El primero: Revestirnos del hombre nuevo. El hombre nuevo, «creado a imagen de Dios» (Ef 4, 24), nace en el Bautismo, donde se recibe la vida misma de Dios, que nos hace sus hijos y nos incorpora a Cristo y a su Iglesia. Esta vida nueva permite mirar la realidad con ojos distintos, sin dejarse distraer por las cosas que no cuentan y que no pueden durar mucho, por las cosas que se acaban con el tiempo. Por eso estamos llamados a abandonar los comportamientos del pecado y fijar la mirada en lo esencial. «El hombre vale más por lo que es que por lo que tiene» (Gaudium et spes, 35). He aquí la diferencia entre la vida deformada por el pecado y la vida iluminada de la gracia. Del corazón del hombre renovado según Dios proceden los comportamientos buenos: hablar siempre con verdad y evitar toda mentira; no robar, sino más bien compartir lo que se posee con los demás, especialmente con quien pasa necesidad; no ceder a la ira, al rencor y a la venganza, sino ser dóciles, magnánimos y dispuestos al perdón; no caer en la murmuración que arruina la buena fama de las personas, sino mirar en mayor medida el lado positivo de cada uno. Se trata de revestirnos del hombre nuevo, con estas actitudes nuevas.

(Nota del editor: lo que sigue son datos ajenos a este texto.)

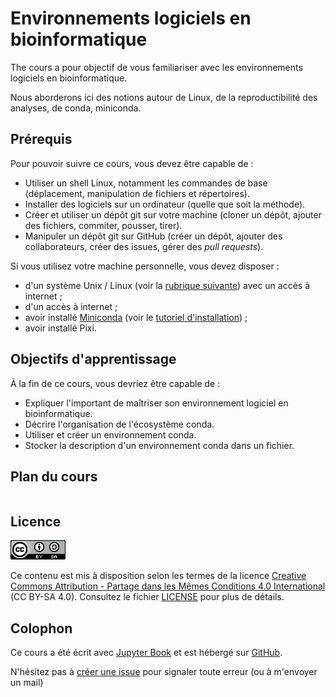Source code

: # Environnements logiciels en bioinformatique

The cours a pour objectif de vous familiariser avec les environnements logiciels en bioinformatique.

Nous aborderons ici des notions autour de Linux, de la reproductibilité des analyses, de conda, miniconda.

## Prérequis

Pour pouvoir suivre ce cours, vous devez être capable de :

- Utiliser un shell Linux, notamment les commandes de base (déplacement, manipulation de fichiers et répertoires).
- Installer des logiciels sur un ordinateur (quelle que soit la méthode).
- Créer et utiliser un dépôt git sur votre machine (cloner un dépôt, ajouter des fichiers, commiter, pousser, tirer).
- Manipuler un dépôt git sur GitHub (créer un dépôt, ajouter des collaborateurs, créer des issues, gérer des *pull requests*).

Si vous utilisez votre machine personnelle, vous devez disposer :
- d'un système Unix / Linux (voir la [rubrique suivante](linux)) avec un accès à internet ;
- d'un accès à internet ;
- avoir installé [Miniconda](https://docs.anaconda.com/miniconda/) (voir le [tutoriel d'installation](https://python.sdv.u-paris.fr/annexe_B_install_python/)) ;
- avoir installé Pixi.


## Objectifs d'apprentissage

À la fin de ce cours, vous devriez être capable de :

- Expliquer l'important de maîtriser son environnement logiciel en bioinformatique.
- Décrire l'organisation de l'écosystème conda.
- Utiliser et créer un environnement conda.
- Stocker la description d'un environnement conda dans un fichier.


## Plan du cours

```{tableofcontents}
```


## Licence

![](img/CC-BY-SA.png)

Ce contenu est mis à disposition selon les termes de la licence [Creative Commons Attribution - Partage dans les Mêmes Conditions 4.0 International](https://creativecommons.org/licenses/by-sa/4.0/deed.fr) (CC BY-SA 4.0). Consultez le fichier [LICENSE](../LICENSE) pour plus de détails.


## Colophon

Ce cours a été écrit avec [Jupyter Book](https://jupyterbook.org/en/stable/intro.html) et est hébergé sur [GitHub](https://github.com/pierrepo/env-logiciels-bioinfo).

N'hésitez pas à [créer une issue](https://github.com/pierrepo/env-logiciels-bioinfo/issues/new/) pour signaler toute erreur (ou à m'envoyer un mail)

El segundo elemento: Permanecer en el amor. El amor de Jesucristo dura para siempre, jamás tendrá fin porque es la vida misma de Dios. Este amor vence el pecado y dona la fuerza de volver a levantarse y recomenzar, porque con el perdón el corazón se renueva y rejuvenece. Todos lo sabemos: nuestro Padre no se cansa jamás de amar y sus ojos no se cansan de mirar el camino que conduce a casa, para ver si regresa el hijo que se marchó y se perdió. Podemos hablar de la esperanza de Dios: nuestro Padre nos espera siempre, no nos deja sólo la puerta abierta, sino que nos espera. Él está implicado en este esperar a los hijos. Y este Padre no se cansa ni siquiera de amar al otro hijo que, incluso permaneciendo siempre en casa con él, no es partícipe, sin embargo, de su misericordia, de su compasión. Dios no está solamente en el origen del amor, sino que en Jesucristo nos llama a imitar su modo mismo de amar: «Como yo os he amado, amaos también unos a otros» (Jn 13, 34). En la medida en que los cristianos viven este amor, se convierten en el mundo en discípulos creíbles de Cristo. El amor no puede soportar el hecho de permanecer encerrado en sí mismo. Por su misma naturaleza es abierto, se difunde y es fecundo, genera siempre nuevo amor».

Papa Francisco. Celebración de la Penitencia y Reconciliación. Viernes 28 de marzo de 2014.

Vivamos nuestro Domingo a lo largo de la semana.

1. «En la oración tiene lugar la conversión del alma hacia Dios, y la purificación del corazón», nos dice San Agustín. ¿He buscado al Señor en la oración diaria?

2. ¿Cuáles son los criterios que debo de cambiar? ¿Qué criterios tiene Jesús que yo no tengo? Haz una lista.

3. Leamos en el Catecismo de la Iglesia Católica los numerales: 1427 – 1433.